Son días en que por lares y pagos de la política cualquier jamelgo aspira a pasar por un Bucéfalo, que no ya Rocinante sabio por mohíno y trotón, como tuvo a bien crearlo el fénix de nuestras letras.

En viejo, la democracia remonta a las famosas Cortes de Coyanza, dícese también de León allá por 1188, no menos que al caballero villano loado por Sánchez Albornoz, presto antaño, a diferencia de hogaño, a frenar por tierras de Soria y Almazán a una morisma dada como siempre a la correría y la algarada. En moderno, la democracia sólo pudo ser invento inglés, pues el alma de ese pueblo, y cada uno tiene la suya, siempre fue propicia a la vida civil en razón de su llaneza y bonhomía.

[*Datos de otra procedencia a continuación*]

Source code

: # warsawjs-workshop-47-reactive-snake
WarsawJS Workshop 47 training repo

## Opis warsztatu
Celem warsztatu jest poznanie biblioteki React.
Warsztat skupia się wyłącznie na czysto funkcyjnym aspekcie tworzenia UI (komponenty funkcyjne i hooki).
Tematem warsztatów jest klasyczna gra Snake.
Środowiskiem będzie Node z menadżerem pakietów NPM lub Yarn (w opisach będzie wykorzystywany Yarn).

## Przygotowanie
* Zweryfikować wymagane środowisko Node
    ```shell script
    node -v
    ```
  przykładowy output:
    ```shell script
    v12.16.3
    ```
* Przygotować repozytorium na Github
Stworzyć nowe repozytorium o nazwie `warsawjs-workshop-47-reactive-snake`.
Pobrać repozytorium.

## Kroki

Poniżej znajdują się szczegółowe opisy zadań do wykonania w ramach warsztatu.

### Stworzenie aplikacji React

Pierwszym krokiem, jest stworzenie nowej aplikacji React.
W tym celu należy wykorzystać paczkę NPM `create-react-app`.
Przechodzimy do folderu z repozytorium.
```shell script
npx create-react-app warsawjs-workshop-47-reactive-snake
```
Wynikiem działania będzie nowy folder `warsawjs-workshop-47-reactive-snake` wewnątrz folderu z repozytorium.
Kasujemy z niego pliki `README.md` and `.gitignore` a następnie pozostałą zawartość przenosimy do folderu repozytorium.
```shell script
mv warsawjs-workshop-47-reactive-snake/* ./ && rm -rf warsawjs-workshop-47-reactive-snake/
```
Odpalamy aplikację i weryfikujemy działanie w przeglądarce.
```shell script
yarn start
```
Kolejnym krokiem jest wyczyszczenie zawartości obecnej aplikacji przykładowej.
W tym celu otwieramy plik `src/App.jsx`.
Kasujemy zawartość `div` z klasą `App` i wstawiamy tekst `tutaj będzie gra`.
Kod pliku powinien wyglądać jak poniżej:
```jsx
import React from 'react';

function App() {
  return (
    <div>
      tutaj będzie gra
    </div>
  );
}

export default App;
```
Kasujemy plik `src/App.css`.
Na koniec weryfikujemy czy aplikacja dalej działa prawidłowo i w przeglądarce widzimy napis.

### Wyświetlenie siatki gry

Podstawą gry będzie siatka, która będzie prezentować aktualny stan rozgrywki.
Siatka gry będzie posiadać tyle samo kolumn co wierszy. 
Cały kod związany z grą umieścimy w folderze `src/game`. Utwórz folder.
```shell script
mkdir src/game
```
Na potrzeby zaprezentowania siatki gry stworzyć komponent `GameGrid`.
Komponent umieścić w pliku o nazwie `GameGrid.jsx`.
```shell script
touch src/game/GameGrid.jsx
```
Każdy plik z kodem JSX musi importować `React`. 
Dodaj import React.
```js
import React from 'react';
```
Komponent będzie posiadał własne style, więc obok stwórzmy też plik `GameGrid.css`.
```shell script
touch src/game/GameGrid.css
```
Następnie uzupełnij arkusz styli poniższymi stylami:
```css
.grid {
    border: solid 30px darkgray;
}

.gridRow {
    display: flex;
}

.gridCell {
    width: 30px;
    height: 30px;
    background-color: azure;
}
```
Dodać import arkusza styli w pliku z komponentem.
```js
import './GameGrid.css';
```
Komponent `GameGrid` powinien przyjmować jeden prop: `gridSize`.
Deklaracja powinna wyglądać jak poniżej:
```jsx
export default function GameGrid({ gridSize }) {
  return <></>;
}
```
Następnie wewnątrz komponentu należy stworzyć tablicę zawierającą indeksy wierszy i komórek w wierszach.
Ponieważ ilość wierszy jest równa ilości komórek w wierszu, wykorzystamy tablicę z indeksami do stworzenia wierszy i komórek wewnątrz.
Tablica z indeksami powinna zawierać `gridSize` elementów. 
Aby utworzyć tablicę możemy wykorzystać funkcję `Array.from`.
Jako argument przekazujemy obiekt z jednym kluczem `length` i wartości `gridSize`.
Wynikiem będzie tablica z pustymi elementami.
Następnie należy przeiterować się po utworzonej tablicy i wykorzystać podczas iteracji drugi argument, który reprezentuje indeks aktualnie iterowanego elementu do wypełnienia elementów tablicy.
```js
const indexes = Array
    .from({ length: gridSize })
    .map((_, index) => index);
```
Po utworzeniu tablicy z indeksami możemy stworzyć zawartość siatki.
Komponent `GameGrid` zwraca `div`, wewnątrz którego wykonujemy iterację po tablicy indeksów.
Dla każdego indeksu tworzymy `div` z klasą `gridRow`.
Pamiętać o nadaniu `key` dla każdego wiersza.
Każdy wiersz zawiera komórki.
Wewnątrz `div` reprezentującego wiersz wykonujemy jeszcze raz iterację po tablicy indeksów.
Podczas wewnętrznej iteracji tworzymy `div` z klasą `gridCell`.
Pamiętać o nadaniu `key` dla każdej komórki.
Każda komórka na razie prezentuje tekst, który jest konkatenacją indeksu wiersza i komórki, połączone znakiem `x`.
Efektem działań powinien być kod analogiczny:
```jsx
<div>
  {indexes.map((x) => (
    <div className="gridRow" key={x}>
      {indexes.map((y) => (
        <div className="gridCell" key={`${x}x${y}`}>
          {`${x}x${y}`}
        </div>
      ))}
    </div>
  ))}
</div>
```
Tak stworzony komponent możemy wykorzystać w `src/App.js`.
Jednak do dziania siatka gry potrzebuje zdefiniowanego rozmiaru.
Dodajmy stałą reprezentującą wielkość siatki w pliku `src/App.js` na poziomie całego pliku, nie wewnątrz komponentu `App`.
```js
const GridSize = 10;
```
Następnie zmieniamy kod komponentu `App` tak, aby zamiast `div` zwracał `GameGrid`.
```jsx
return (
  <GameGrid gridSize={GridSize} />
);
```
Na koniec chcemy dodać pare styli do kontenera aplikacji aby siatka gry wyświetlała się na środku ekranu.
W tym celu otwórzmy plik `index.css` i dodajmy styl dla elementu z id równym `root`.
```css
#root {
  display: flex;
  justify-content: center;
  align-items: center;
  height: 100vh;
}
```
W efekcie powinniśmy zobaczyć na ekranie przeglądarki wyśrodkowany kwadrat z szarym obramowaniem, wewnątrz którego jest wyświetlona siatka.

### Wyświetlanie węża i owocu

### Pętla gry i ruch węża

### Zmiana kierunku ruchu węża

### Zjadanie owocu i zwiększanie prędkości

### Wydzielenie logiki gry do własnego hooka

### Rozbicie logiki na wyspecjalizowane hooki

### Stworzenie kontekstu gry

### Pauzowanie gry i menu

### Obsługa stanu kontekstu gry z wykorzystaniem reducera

Aun sólo por lo viejo, en esta época de tribulación si no de espanto, viene al caso una reflexión sobre si esta España nuestra, cada vez de menos visto el jeribeque de las nuevas taifas, tuvo algo que ver con semejante invento. Y meditando meditando, actitud sensata a remolque de la actual calamidad, es para acordarse de alguien tan espiritual y fino como Velázquez, quien a golpe de pincel echó fuera del lienzo nada menos que al Rey planeta, ¡imperialismo donde los haya y hubiere!, a propósito de una infanta con sus meninas haciendo de séquito alegre y dicharachero; naturalmente, sin olvidar a la enana Mari Bárbola junto al can mansurrón, probable alegoría de un pueblo sumiso.

Ningún gesto tan genuino del alma española como ese acto democrático, si me apuran hasta republicano, consistente en encerrar a la real pareja en un minúsculo y pálido espejo, para poner en su lugar a todo ciriburri que quiera y pretenda, según cualquiera habrá podido comprobar en la visita de rigor a nuestro incomparable Prado. Gracias a Las Meninas y la magia de la pintura, allí sólo el espectador mira y observa, sentando mando y plaza donde los Reyes estuvieron, destronados igual que defenestrados sin necesidad de mandarlos al Temple o a La Grève, lo cual ya tiene mérito y bondad, cualidades que adornaron en vida al genio más sublime de los que pueblan nuestro olimpo artístico particular.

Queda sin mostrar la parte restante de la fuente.